Cargill to rehab Visayas coconut farms

MANILA, Philippines—Cargill Philippines Inc. and the Philippine Business for Social Progress (PBSP) on Wednesday announced a joint project meant for the rehabilitation of coconut farms in Leyte that Super Typhoon Yolanda ravaged in November 2013.

The project, which costs P11 million, is designed to have a total of 140,000 seedlings planted in 600 hectares of farm over a two-year period starting in the second half of 2014.

Cargill officials said in a briefing the initiative will roll out in Barangay (village) Inangatan in Tabango, Leyte.
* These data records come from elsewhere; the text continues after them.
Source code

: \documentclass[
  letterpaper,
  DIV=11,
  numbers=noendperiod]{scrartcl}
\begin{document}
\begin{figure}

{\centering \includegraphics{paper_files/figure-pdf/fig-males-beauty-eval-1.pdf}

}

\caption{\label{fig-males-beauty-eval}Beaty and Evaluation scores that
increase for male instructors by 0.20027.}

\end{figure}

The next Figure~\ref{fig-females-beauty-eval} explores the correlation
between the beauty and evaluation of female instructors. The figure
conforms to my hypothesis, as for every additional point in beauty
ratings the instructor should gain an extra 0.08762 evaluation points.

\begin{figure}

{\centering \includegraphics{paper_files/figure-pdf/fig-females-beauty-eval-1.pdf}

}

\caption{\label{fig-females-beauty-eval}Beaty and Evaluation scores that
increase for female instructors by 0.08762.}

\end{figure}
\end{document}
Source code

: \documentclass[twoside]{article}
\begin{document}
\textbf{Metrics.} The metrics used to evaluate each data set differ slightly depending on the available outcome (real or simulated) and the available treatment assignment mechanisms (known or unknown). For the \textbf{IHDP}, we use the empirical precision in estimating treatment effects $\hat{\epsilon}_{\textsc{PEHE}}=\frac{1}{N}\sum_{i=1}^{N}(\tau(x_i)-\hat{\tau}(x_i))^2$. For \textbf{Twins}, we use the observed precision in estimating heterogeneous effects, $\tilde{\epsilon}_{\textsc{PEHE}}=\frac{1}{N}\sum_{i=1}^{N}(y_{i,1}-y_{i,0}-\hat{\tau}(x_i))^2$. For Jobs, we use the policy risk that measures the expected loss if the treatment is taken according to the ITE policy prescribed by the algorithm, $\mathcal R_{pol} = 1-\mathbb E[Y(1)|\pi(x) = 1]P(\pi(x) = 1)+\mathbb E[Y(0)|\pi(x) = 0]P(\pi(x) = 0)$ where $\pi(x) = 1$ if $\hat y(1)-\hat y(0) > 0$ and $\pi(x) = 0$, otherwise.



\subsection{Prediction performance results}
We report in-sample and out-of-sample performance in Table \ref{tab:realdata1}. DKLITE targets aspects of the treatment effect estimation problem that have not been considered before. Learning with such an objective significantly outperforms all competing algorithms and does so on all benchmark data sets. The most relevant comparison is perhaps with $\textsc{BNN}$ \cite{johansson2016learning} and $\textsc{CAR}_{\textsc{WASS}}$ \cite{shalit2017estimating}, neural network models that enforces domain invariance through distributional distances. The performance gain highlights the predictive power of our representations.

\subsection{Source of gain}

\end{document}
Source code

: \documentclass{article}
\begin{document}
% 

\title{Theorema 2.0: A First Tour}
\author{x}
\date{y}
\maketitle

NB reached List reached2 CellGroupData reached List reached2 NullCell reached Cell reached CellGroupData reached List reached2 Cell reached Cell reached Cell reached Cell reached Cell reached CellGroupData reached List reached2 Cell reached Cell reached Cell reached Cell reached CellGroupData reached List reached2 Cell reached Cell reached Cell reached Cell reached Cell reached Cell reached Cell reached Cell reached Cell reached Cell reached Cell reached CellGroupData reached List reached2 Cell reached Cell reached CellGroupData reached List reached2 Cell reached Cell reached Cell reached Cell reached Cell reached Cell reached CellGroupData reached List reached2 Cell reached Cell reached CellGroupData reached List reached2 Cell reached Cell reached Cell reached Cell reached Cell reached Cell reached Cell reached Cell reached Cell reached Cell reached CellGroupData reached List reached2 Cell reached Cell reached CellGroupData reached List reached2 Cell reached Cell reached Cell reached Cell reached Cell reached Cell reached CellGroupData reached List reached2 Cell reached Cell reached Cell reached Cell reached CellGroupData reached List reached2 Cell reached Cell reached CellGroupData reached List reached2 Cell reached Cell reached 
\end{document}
PBSP and the company will work with the Philippine Coconut Authority and the Department of Agriculture, as well as the Visayas State University, to plant 35,000 seedlings of the fast-growing variety in 150 hectares of farms for the initial half year of implementation.

Also, these farms will be intercropped with corn to maximize the use of the land and the farmers’ time while waiting for the coconuts to be productive.

Aside from the propagation of coconut seedlings, the project will establish two 5,000-square-meter demonstration farms that will promote integrated systems.

The idea is to show that coconut farmers can also engage in the production of cash crops and other activities like fish farming and the raising of poultry and livestock on a small scale.

“We recognize the need for a long-term, holistic and sustainable program,” said Philip G. Soliven, president of Cargill Philippines.

“We hope to contribute to the rebuilding and, eventually, further developing of the livelihoods of the area’s coconut farmers,” Soliven said.

As a company that processes copra to make coconut oil (CNO), most of which is exported to Europe and the United States, Cargill will also benefit in the rehabilitation of the farms.

According to Cargill, the output of coconut-based products like CNO has dropped 13 percent year on-year in the aftermath of Yolanda. The outlook is that depressed output would go on “for the long term.”